Doretha BOYKIN, Administratrix of the Estate of Linda Louise Burnette, Deceased, v. Beulah Burnette BISSETTE and Johnnie P. Harris.

No. 247.

Supreme Court of North Carolina.

October 9, 1963.

*617 Robert A. Farris and Allen G. Thomas by Allen G. Thomas, Wilson, for plaintiff-appellant.

Narron, Holdford & Holdford by Talmadge Narron, Wilson, for defendant-appellee.

PARKER, Justice.

Plaintiff's evidence considered in the light most favorable to her (Bridges v. Graham, 246 N.C. 371, 98 S.E.2d 492) tends to show the following:

About 5:30 p. m. on 28 June 1960 defendant Beulah Burnette Bissette was driving a Ford automobile, owned by defendant Johnnie P. Harris, in a westerly direction on Highway 264 about one and one-half miles west of Middlesex. Mrs. Cleo Harris, wife of Johnnie P. Harris, was sitting in the middle on the front seat. Sitting on her right on the front seat was Mrs. Marie Burnette, who was holding in her lap her daughter Linda Louise Burnette, a healthy baby two months eleven days old. Three boys were sitting on the back seat.
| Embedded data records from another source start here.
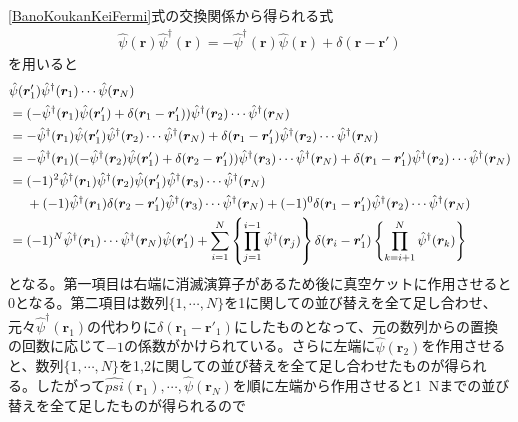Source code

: \documentclass[dvipdfmx, 11pt, a4paper]{jsarticle}
\theoremstyle{definition}
\numberwithin{equation}{section}
\begin{document}
    \begin{derivationBox}
        \eqref{BanoKoukanKeiFermi}式の交換関係から得られる式
        \begin{align}
            \hat{\psi}(\bm{r})\hat{\psi}^\dagger(\bm{r})=-\hat{\psi}^\dagger(\bm{r})\hat{\psi}(\bm{r}) + \delta(\bm{r}-\bm{r}')
        \end{align}
        を用いると
        \begin{align}
            &\hat{\psi}(\bm{r}'_1) \hat{\psi}^\dagger(\bm{r}_1)\cdots\hat{\psi}(\bm{r}_N) \notag \\
            &= (-\hat{\psi}^\dagger(\bm{r}_1)\hat{\psi}(\bm{r}_1') + \delta(\bm{r}_1-\bm{r}'_1))\hat{\psi}^\dagger(\bm{r}_2)\cdots\hat{\psi}^\dagger(\bm{r}_N) \notag \\
            &= -\hat{\psi}^\dagger(\bm{r}_1)\hat{\psi}(\bm{r}_1') \hat{\psi}^\dagger(\bm{r}_2)\cdots\hat{\psi}^\dagger(\bm{r}_N) +  \delta(\bm{r}_1-\bm{r}'_1)\hat{\psi}^\dagger(\bm{r}_2)\cdots\hat{\psi}^\dagger(\bm{r}_N) \notag  \\
            &= -\hat{\psi}^\dagger(\bm{r}_1)( -\hat{\psi}^\dagger(\bm{r}_2)\hat{\psi}(\bm{r}_1') + \delta(\bm{r}_2-\bm{r}'_1))\hat{\psi}^\dagger(\bm{r}_3)\cdots\hat{\psi}^\dagger(\bm{r}_N) +  \delta(\bm{r}_1-\bm{r}'_1)\hat{\psi}^\dagger(\bm{r}_2)\cdots\hat{\psi}^\dagger(\bm{r}_N) \notag \\
            &= (-1)^2\hat{\psi}^\dagger(\bm{r}_1)\hat{\psi}^\dagger(\bm{r}_2)\hat{\psi}(\bm{r}_1') \hat{\psi}^\dagger(\bm{r}_3)\cdots\hat{\psi}^\dagger(\bm{r}_N) \notag \\
            &\ \ \ \ +(-1)\hat{\psi}^\dagger(\bm{r}_1)\delta(\bm{r}_2-\bm{r}'_1)\hat{\psi}^\dagger(\bm{r}_3)\cdots\hat{\psi}^\dagger(\bm{r}_N) + (-1)^0 \delta(\bm{r}_1-\bm{r}'_1)\hat{\psi}^\dagger(\bm{r}_2)\cdots\hat{\psi}^\dagger(\bm{r}_N) \notag \\
            &= (-1)^N \hat{\psi}^\dagger(\bm{r}_1)\cdots \hat{\psi}^\dagger(\bm{r}_N)\hat{\psi}(\bm{r}'_1) + \sum_{i=1}^{N} \left\{ \prod_{j=1}^{i-1} \hat{\psi}^\dagger(\bm{r}_j)\right\}\delta(\bm{r}_i - \bm{r}'_1) \left\{ \prod_{k=i+1}^{N} \hat{\psi}^\dagger(\bm{r}_k) \right\}
        \end{align}
        となる。第一項目は右端に消滅演算子があるため後に真空ケットに作用させると0となる。第二項目は数列$\{1,\cdots,N\}$を1に関しての並び替えを全て足し合わせ、元々$\hat{\psi}^\dagger(\bm{r}_1)$の代わりに$\delta(\bm{r}_1-\bm{r}'_1)$にしたものとなって、元の数列からの置換の回数に応じて$-1$の係数がかけられている。さらに左端に$\hat{\psi}(\bm{r}_2)$を作用させると、数列$\{1,\cdots,N\}$を1,2に関しての並び替えを全て足し合わせたものが得られる。したがって$\hat{psi}(\bm{r}_1),\cdots,\hat{\psi}(\bm{r}_N)$を順に左端から作用させると1~Nまでの並び替えを全て足したものが得られるので

\end{derivationBox}
\end{document}

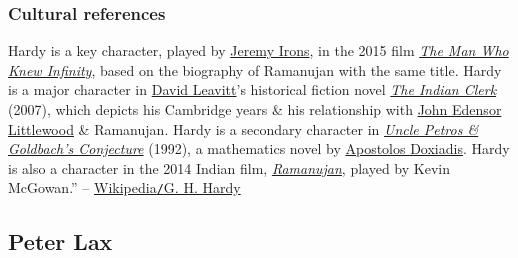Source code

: \documentclass{article}
\begin{document}
\subsubsection{Cultural references}
{\sc Hardy} is a key character, played by \href{https://en.wikipedia.org/wiki/Jeremy_Irons}{Jeremy Irons}, in the 2015 film \href{https://en.wikipedia.org/wiki/The_Man_Who_Knew_Infinity_(film)}{\it The Man Who Knew Infinity}, based on the biography of {\sc Ramanujan} with the same title. {\sc Hardy} is a major character in \href{https://en.wikipedia.org/wiki/David_Leavitt}{\sc David Leavitt}'s historical fiction novel \href{https://en.wikipedia.org/wiki/The_Indian_Clerk}{\it The Indian Clerk} (2007), which depicts his Cambridge years \& his relationship with \href{https://en.wikipedia.org/wiki/John_Edensor_Littlewood}{John Edensor Littlewood} \& {\sc Ramanujan}. {\sc Hardy} is a secondary character in \href{https://en.wikipedia.org/wiki/Uncle_Petros_and_Goldbach%27s_Conjecture}{\it Uncle Petros \& Goldbach's Conjecture} (1992), a mathematics novel by \href{https://en.wikipedia.org/wiki/Apostolos_Doxiadis}{\sc Apostolos Doxiadis}. {\sc Hardy} is also a character in the 2014 Indian film, \href{https://en.wikipedia.org/wiki/Ramanujan_(film)}{\it Ramanujan}, played by {\sc Kevin McGowan}.'' -- \href{https://en.wikipedia.org/wiki/G._H._Hardy}{Wikipedia{\tt/}G. H. Hardy}


\subsection{Peter Lax}

\end{document}
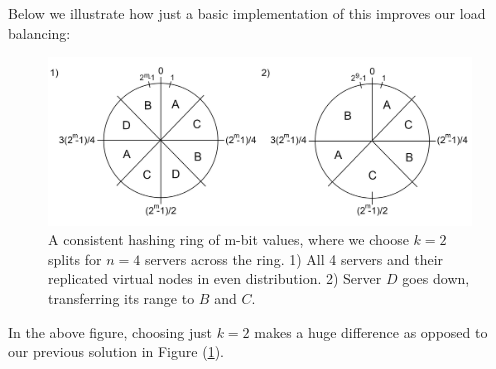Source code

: \newpage 

\noindent
Below we illustrate how just a basic implementation of this improves our load balancing:
\begin{figure}[h]
        
            \centering
            \includegraphics[width=\textwidth]{Sections/shard/ring_2.png}
            \caption{A consistent hashing ring of m-bit values, where we choose $k=2$ splits for $n=4$ servers across the ring.
            1) All 4 servers and their replicated virtual nodes in even distribution. 2) Server $D$ goes down, transferring its range to $B$ and $C$.}
            \label{fig:ring_2}
\end{figure}

\noindent
In the above figure, choosing just $k=2$ makes a huge difference as opposed to our previous solution in Figure (\ref{fig:ring_2}).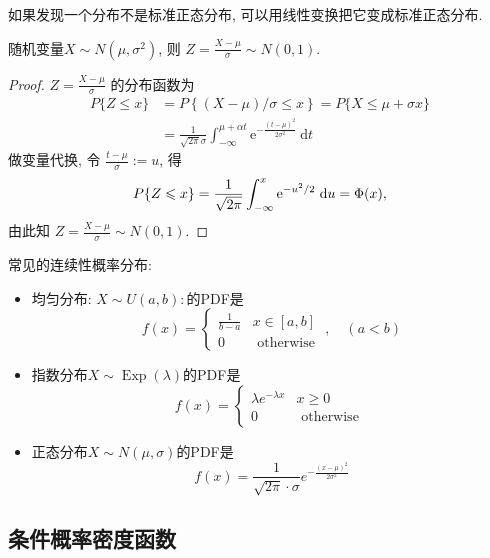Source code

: 如果发现一个分布不是标准正态分布, 可以用线性变换把它变成标准正态分布.

\begin{proposition}
    随机变量$X\sim N(\mu,\sigma^2)$, 则 $Z=\frac{X-\mu}{\sigma}\sim N(0,1)$.
\end{proposition}


\begin{proof}
    { $Z=\frac{X-\mu}{\sigma}$ 的分布函数为$$
            \begin{aligned}
                P\{Z \leqslant x\} & =P\left\{{(X-\mu)}/{\sigma} \leqslant x\right\}=P\{X \leqslant \mu+\sigma x\}                                         \\
                                   & =\frac{1}{\sqrt{2 \pi} \sigma} \int_{-\infty}^{\mu+\alpha t} \mathrm{e}^{-\frac{(t-\mu)^2}{2 \sigma^2}} \mathrm{~d} t
            \end{aligned}
        $$
        做变量代换, 令 $\frac{t-\mu}{\sigma}:=u$, 得$$
            \small P\{Z \leqslant x\}=\frac{1}{\sqrt{2 \pi}} \int_{-\infty}^x \mathrm{e}^{-u^2 / 2} \mathrm{~d} u=\Phi(x),
        $$
        由此知 $Z=\frac{X-\mu}{\sigma} \sim N(0,1)$.}
\end{proof}

\begin{takeaway}
    常见的连续性概率分布: 
    \begin{itemize}
        \item 均匀分布: $X\sim U(a, b): $的PDF是$$
        f(x)=\left\{\begin{array}{ll}
        \frac{1}{b-a} & x \in[a, b] \\
        0 & \text { otherwise }
        \end{array}, \quad(a<b)\right.
        $$
        \item 指数分布${X} \sim \operatorname{Exp}(\lambda)$的PDF是$$
        f(x)= \begin{cases}\lambda e^{-\lambda x} & x \geq 0 \\ 0 & \text { otherwise }\end{cases}
        $$
        \item 正态分布$X\sim N(\mu,\sigma)$的PDF是$$
        f(x)=\frac{1}{\sqrt{2 \pi} \cdot \sigma} e^{-\frac{(x-\mu)^2}{2 \sigma^2}}
        $$
    \end{itemize}
\end{takeaway}

\subsection{条件概率密度函数}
About one and one-half miles west of Middlesex the pavement on the highway is about 24 feet wide, with dirt shoulders on each side about 10 feet wide. At this point the highway is straight and hilly. The weather was clear and the pavement was dry.

After passing through Middlesex, Beulah Burnette Bissette, driving at a speed of about 35 to 40 miles an hour, tried two or *618 three times to pass a red pickup truck traveling ahead. Mrs. Marie Burnette testified:

"After leaving Middlesex, I recall seeing a red pickup truck ahead of us. We followed him a mile or a mile and a half. She started to pass him three times, I think, and on the third time we started to pass himevery time we would start to pass him, he'd doodle out in front of us. And the third time we tried to pass him, he started over on our side, and Beulah, she went over to the left. She drove it over to the lefthand side, on the side of the dirt. The car started down the embankment on the side of the road, it went across the embankment. After it left the road, we started down that hill and hit a tree. * * * When Mrs. Bissette blew her horn for the very first time, they were side by side. The truck and car were side by side. She had not blown the horn at all before then. She had not ever blown the horn when she had attempted to pass on the two prior occasions."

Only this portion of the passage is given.